§ **EXERCISE DIRECTIONS**
From the records below, print exactly the lines starting at the one containing "- **Type:** sponsored" and ending at the one containing "- **Regulator:** Maryland", ends included, and nothing else.

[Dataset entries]
◇ ◇ ◇ ◇ ◇

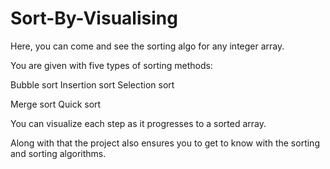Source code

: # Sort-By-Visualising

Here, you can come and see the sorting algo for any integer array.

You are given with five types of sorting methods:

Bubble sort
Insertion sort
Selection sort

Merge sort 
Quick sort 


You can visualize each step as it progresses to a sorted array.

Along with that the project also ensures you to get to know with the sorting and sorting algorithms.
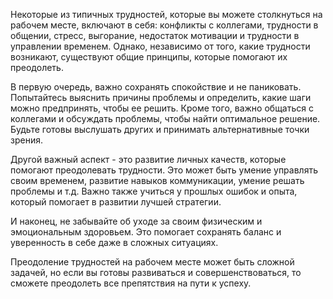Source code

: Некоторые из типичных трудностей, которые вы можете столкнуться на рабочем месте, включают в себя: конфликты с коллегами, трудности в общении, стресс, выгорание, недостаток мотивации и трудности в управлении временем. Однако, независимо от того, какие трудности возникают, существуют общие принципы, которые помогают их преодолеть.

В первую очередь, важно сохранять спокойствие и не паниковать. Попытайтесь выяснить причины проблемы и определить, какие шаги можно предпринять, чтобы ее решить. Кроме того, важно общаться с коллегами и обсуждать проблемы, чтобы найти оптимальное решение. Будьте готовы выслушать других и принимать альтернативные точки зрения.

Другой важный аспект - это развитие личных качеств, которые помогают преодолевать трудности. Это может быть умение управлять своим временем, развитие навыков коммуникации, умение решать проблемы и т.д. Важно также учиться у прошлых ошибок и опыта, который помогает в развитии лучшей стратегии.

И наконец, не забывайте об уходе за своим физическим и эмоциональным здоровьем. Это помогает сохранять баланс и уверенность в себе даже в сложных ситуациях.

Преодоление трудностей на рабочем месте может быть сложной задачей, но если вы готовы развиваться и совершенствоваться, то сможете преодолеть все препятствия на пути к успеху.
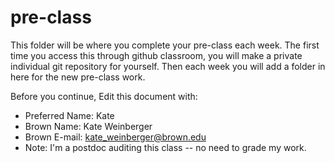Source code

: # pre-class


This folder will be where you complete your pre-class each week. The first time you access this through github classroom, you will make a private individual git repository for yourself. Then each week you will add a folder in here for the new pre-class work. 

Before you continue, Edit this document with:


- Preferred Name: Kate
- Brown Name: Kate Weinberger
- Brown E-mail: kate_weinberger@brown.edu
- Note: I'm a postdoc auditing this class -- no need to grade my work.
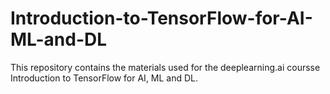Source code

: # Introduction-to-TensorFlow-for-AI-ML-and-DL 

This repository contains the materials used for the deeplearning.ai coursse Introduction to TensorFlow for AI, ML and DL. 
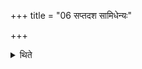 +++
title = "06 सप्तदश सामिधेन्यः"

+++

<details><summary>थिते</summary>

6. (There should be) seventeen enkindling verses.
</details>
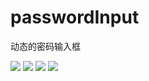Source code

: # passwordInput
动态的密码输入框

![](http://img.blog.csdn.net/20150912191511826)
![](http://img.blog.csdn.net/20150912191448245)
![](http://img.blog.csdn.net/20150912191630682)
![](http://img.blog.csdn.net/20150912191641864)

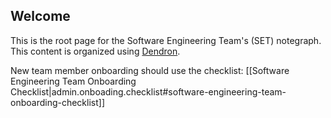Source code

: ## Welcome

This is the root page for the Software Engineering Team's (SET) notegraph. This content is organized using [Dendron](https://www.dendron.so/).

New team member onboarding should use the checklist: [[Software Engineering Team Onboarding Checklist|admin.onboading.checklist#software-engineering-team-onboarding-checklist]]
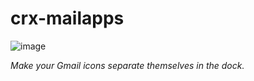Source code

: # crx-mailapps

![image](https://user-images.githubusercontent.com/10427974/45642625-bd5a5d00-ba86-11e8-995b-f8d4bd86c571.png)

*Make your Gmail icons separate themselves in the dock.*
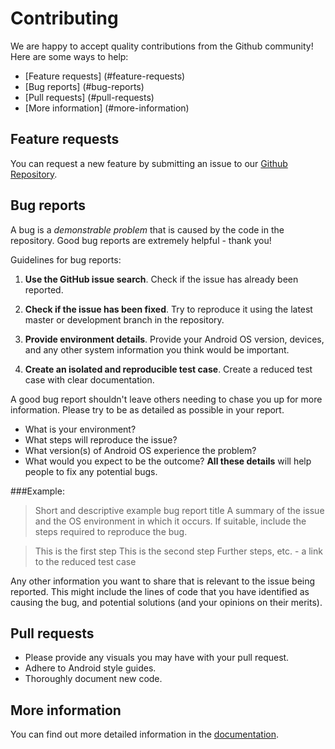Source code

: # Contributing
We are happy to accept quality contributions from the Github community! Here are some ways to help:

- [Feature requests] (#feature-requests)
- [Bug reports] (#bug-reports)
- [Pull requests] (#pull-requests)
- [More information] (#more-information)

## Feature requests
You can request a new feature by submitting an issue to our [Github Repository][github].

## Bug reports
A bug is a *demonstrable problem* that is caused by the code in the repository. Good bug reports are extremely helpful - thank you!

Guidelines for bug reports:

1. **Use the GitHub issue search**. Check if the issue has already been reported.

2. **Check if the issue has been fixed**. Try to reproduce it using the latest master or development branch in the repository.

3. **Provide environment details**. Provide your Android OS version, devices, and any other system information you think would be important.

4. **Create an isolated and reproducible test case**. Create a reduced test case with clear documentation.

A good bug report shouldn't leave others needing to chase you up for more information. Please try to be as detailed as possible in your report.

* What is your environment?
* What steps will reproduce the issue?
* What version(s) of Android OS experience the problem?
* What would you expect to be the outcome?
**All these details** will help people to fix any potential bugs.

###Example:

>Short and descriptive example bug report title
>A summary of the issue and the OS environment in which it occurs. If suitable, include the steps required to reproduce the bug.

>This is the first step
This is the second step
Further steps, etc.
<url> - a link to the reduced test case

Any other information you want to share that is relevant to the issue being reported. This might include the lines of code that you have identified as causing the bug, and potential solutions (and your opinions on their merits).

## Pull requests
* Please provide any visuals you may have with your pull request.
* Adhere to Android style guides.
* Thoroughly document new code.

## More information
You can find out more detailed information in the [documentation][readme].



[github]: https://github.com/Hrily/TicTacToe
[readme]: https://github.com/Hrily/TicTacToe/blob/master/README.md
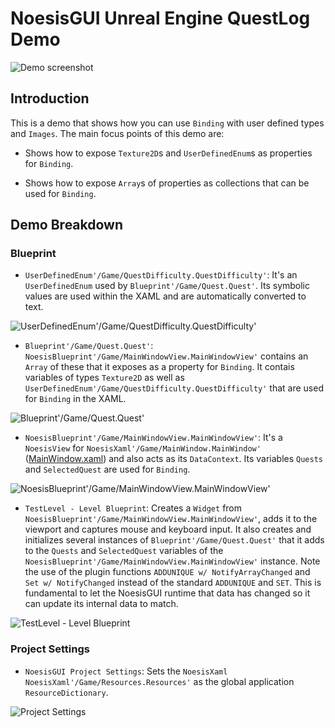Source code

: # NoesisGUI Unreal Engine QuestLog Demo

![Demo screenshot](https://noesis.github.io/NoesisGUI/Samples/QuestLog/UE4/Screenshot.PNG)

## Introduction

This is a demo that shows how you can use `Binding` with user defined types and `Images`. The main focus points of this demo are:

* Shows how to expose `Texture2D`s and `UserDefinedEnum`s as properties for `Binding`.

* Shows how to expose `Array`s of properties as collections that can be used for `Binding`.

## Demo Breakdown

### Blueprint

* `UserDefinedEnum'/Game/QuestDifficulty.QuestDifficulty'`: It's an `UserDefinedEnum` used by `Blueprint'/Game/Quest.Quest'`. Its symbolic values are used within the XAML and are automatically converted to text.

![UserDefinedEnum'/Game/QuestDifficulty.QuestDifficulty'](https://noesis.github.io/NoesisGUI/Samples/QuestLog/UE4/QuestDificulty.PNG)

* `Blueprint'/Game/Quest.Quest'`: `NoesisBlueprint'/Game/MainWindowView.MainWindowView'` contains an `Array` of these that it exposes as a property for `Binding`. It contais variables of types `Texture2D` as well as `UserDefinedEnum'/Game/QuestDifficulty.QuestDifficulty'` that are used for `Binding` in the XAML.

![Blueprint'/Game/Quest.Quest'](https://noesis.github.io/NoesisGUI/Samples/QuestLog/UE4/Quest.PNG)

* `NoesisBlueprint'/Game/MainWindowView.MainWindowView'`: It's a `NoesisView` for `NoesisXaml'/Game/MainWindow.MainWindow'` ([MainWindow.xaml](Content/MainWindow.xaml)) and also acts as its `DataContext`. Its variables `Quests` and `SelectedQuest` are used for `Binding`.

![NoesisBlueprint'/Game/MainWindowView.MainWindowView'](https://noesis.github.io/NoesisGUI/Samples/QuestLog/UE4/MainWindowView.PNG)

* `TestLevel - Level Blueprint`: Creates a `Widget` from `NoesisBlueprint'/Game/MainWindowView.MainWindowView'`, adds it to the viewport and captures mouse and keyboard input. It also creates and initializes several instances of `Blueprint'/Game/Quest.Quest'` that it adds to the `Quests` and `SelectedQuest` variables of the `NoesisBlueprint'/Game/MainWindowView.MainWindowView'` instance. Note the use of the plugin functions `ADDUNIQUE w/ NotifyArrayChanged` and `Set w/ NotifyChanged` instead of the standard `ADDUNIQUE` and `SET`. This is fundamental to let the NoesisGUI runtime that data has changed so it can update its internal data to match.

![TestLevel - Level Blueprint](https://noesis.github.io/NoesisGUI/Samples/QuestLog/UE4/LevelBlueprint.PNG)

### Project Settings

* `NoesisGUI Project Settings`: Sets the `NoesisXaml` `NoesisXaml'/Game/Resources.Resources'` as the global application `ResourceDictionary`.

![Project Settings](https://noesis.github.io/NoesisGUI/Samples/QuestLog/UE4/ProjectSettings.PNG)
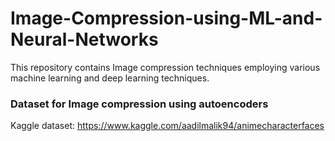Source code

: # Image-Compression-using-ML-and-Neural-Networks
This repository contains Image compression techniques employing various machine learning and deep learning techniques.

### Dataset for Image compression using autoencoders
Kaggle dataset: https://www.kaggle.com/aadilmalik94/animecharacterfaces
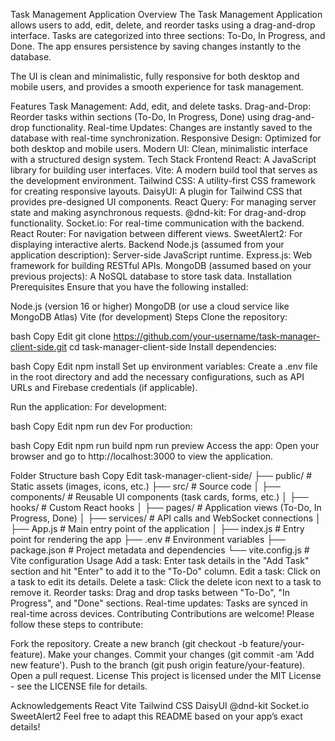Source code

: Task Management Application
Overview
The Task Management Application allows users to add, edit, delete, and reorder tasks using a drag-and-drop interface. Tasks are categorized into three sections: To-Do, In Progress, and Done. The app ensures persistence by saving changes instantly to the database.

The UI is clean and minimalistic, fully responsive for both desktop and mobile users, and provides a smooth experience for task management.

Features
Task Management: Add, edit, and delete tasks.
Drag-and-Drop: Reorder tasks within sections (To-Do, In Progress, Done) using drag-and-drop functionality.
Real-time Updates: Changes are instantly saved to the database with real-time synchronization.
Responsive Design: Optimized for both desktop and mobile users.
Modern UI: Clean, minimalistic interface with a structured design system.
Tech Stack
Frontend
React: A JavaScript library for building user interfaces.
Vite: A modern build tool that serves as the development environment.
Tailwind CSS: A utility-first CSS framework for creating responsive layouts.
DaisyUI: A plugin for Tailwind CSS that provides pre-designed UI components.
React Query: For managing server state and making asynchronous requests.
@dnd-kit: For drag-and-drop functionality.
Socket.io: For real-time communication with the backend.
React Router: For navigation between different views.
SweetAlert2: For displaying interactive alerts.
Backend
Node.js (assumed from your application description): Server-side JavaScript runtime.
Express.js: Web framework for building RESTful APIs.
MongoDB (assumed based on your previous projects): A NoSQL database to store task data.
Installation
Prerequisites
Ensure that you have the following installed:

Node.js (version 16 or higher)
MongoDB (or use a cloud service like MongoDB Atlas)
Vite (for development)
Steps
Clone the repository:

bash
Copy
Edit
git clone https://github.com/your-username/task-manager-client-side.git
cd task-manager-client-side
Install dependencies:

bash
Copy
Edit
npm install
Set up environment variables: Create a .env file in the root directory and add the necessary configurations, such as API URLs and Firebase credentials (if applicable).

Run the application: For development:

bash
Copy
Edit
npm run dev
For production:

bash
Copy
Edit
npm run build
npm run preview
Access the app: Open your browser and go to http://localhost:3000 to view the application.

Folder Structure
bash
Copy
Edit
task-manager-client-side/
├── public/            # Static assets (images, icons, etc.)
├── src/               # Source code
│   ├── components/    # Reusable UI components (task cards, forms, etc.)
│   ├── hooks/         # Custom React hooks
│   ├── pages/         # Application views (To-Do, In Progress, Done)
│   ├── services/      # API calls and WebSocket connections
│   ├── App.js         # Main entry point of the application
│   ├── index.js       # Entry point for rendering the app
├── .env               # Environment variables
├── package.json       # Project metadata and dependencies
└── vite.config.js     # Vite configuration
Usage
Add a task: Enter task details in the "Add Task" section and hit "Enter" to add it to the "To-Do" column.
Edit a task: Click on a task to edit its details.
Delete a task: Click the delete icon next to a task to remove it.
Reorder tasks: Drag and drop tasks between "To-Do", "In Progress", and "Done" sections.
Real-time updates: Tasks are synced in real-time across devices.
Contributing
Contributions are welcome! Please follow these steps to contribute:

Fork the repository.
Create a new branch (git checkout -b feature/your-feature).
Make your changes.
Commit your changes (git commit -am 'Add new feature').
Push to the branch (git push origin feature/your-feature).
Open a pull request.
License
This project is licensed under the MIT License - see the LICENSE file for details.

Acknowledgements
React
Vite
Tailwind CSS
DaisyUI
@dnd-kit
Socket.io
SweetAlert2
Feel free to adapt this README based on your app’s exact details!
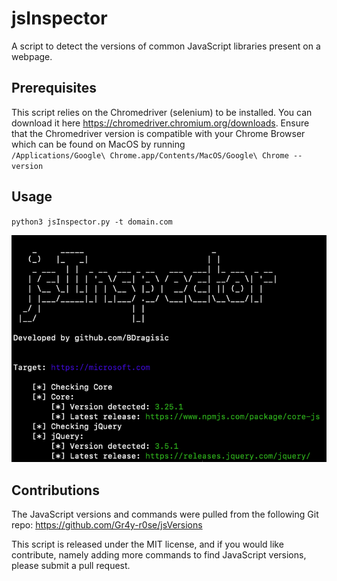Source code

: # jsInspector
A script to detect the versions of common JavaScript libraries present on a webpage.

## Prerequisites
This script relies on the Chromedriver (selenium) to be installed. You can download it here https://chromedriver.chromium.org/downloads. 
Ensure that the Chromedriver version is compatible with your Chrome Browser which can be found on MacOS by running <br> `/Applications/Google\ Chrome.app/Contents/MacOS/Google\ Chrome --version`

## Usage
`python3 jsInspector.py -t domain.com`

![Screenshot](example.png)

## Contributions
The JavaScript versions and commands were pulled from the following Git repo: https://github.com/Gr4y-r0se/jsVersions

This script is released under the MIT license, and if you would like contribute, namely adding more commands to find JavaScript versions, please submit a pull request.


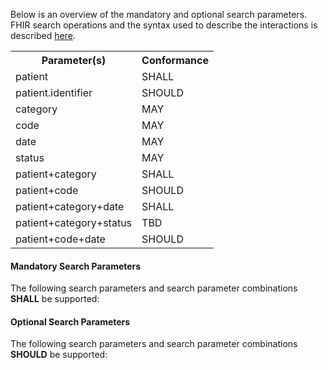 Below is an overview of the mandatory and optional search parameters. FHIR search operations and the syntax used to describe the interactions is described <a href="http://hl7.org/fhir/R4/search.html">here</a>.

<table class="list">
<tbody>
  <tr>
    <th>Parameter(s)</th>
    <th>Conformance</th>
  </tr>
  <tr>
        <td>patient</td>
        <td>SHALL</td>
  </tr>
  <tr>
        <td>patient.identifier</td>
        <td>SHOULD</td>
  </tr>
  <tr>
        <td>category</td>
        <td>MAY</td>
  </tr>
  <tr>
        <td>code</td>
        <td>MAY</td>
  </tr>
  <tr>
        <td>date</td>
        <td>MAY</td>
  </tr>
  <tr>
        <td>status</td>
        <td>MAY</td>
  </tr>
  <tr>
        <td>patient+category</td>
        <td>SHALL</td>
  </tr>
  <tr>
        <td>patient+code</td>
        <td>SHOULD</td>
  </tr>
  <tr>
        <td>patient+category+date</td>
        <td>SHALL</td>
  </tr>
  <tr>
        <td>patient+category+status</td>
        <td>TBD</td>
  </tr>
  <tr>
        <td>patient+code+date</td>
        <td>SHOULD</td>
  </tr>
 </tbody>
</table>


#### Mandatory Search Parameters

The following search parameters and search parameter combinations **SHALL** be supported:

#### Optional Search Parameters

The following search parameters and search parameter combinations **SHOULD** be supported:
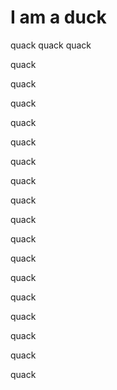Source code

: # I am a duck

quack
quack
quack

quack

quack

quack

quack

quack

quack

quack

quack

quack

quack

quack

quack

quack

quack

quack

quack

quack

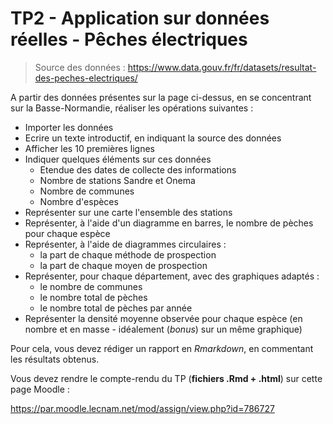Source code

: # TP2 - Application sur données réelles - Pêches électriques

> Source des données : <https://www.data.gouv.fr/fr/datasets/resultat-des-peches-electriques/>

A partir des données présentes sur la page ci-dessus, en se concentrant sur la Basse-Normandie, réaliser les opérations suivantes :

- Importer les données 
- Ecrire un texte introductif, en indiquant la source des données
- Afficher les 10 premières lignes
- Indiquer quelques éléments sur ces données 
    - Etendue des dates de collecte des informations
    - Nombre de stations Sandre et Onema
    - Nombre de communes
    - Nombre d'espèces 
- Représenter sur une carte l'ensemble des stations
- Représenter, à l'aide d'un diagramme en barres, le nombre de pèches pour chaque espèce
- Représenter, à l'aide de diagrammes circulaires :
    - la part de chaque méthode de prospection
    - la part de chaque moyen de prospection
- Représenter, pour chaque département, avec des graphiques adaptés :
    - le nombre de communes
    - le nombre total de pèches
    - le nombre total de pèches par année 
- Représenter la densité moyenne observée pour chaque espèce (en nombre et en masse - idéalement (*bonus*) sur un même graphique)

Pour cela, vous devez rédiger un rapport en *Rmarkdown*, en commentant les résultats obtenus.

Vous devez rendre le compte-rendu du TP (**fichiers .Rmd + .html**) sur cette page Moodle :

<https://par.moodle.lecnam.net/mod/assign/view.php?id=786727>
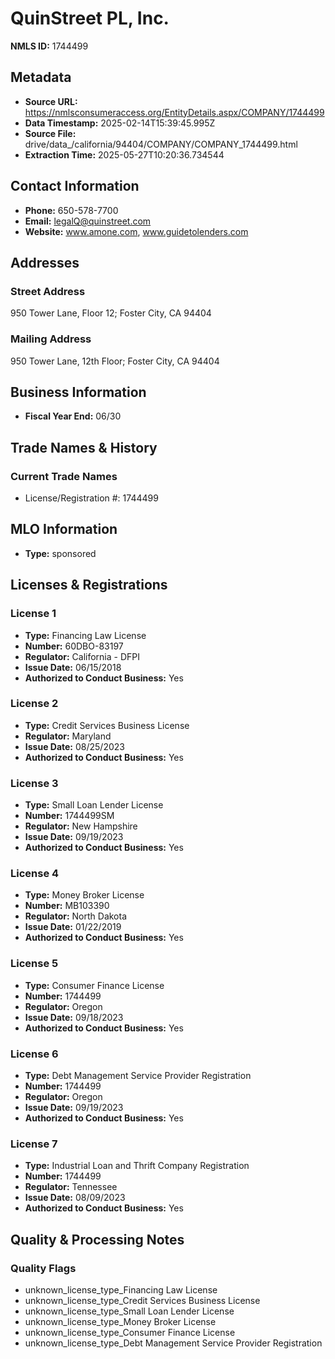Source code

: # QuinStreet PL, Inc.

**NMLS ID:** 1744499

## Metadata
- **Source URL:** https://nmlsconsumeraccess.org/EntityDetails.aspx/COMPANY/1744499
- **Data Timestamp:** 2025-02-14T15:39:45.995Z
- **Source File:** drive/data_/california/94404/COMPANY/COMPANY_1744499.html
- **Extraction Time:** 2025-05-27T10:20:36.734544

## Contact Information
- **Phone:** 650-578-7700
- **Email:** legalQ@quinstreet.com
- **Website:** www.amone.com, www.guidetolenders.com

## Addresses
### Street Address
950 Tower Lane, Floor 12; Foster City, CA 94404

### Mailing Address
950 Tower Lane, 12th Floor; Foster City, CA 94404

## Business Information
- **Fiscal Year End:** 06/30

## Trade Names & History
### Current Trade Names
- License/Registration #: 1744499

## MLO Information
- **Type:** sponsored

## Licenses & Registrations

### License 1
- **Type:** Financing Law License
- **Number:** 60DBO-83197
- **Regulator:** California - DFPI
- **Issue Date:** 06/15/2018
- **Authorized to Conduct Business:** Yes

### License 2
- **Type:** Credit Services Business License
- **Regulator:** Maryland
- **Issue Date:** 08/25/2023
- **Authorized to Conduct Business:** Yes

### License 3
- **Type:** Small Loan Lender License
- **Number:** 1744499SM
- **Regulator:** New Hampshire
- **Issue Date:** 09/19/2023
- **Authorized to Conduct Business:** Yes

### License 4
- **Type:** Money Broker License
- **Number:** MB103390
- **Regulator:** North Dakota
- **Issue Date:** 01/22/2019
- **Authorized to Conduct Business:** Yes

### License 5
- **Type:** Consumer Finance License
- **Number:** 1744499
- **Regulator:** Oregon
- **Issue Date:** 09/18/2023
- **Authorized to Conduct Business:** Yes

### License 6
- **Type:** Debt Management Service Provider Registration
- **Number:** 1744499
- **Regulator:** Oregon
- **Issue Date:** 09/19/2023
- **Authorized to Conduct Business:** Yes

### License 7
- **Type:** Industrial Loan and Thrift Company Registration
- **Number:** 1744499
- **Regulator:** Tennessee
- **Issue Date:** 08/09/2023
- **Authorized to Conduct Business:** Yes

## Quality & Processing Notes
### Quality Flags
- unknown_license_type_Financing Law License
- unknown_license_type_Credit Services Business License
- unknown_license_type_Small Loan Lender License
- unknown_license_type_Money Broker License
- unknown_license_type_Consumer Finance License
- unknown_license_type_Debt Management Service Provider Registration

◇ ◇ ◇ ◇ ◇

§ **ANSWER BELOW**
- **Type:** sponsored

## Licenses & Registrations

### License 1
- **Type:** Financing Law License
- **Number:** 60DBO-83197
- **Regulator:** California - DFPI
- **Issue Date:** 06/15/2018
- **Authorized to Conduct Business:** Yes

### License 2
- **Type:** Credit Services Business License
- **Regulator:** Maryland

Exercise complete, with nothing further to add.